Highways England is investigating an allegation raised in Parliament that its contractors are driving up insurance costs by making inflated claims for damage from road accidents.
In the debate on the Queen’s Speech late last month, the Earl of Lytton said: ‘I welcome the attention being given to the question of spurious personal injury claims in motor accidents, but Highways England’s own contractors are apparently not averse to submitting inflated “green claims”, as they are known, for highway infrastructure damage caused during motor accidents.
‘These increase insurance costs, too, and appear to be outwith [outside] the contractual arrangements with Highways England, and yet nothing seems to be done about them.’
So-called green claims are made to cover the cost of repairs to roads and associated infrastructure and can be made by contractors depending on the level of claim and the type of contract.
A Highways England spokesperson said: ‘When there’s damage to the road network as a result of an accident or breakdown, it makes sense that the costs of repairs are claimed back from insurers so taxpayers don't always end up with the bill.

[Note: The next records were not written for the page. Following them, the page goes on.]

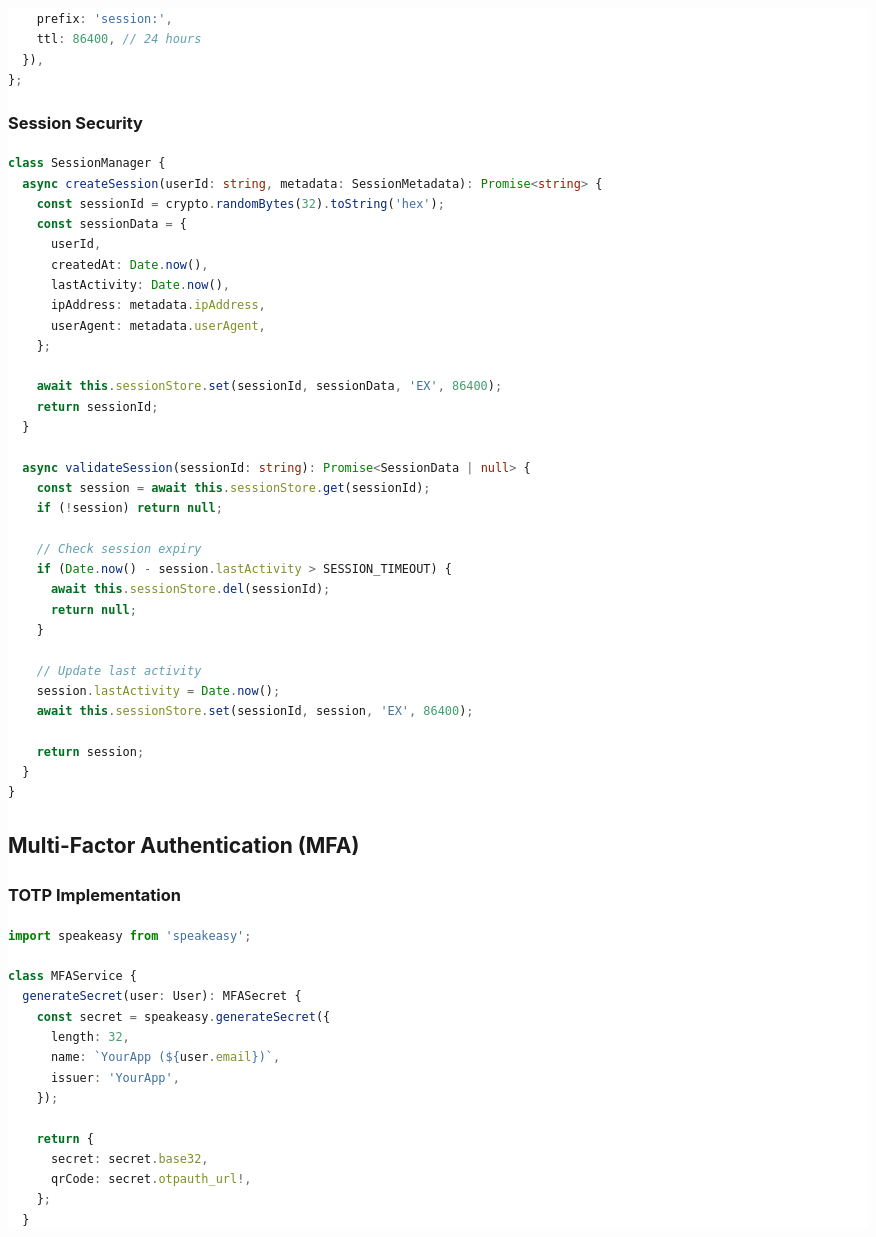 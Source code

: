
 ```typescript
    prefix: 'session:',
    ttl: 86400, // 24 hours
  }),
};
```

### Session Security

```typescript
class SessionManager {
  async createSession(userId: string, metadata: SessionMetadata): Promise<string> {
    const sessionId = crypto.randomBytes(32).toString('hex');
    const sessionData = {
      userId,
      createdAt: Date.now(),
      lastActivity: Date.now(),
      ipAddress: metadata.ipAddress,
      userAgent: metadata.userAgent,
    };

    await this.sessionStore.set(sessionId, sessionData, 'EX', 86400);
    return sessionId;
  }

  async validateSession(sessionId: string): Promise<SessionData | null> {
    const session = await this.sessionStore.get(sessionId);
    if (!session) return null;

    // Check session expiry
    if (Date.now() - session.lastActivity > SESSION_TIMEOUT) {
      await this.sessionStore.del(sessionId);
      return null;
    }

    // Update last activity
    session.lastActivity = Date.now();
    await this.sessionStore.set(sessionId, session, 'EX', 86400);

    return session;
  }
}
```

## Multi-Factor Authentication (MFA)

### TOTP Implementation

```typescript
import speakeasy from 'speakeasy';

class MFAService {
  generateSecret(user: User): MFASecret {
    const secret = speakeasy.generateSecret({
      length: 32,
      name: `YourApp (${user.email})`,
      issuer: 'YourApp',
    });

    return {
      secret: secret.base32,
      qrCode: secret.otpauth_url!,
    };
  }
```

‘We take the suggestion that our suppliers may have submitted inflated claims for Crown property repairs very seriously and are looking into the allegations.’
In response to Lord Lytton’s allegations, claims management company CMA Ltd stated that ‘over the past years’ it had ‘collated much information to demonstrate’ that contractors were not complying with their obligations and Highways England had ‘failed to uncover the conduct – or failed to address it’.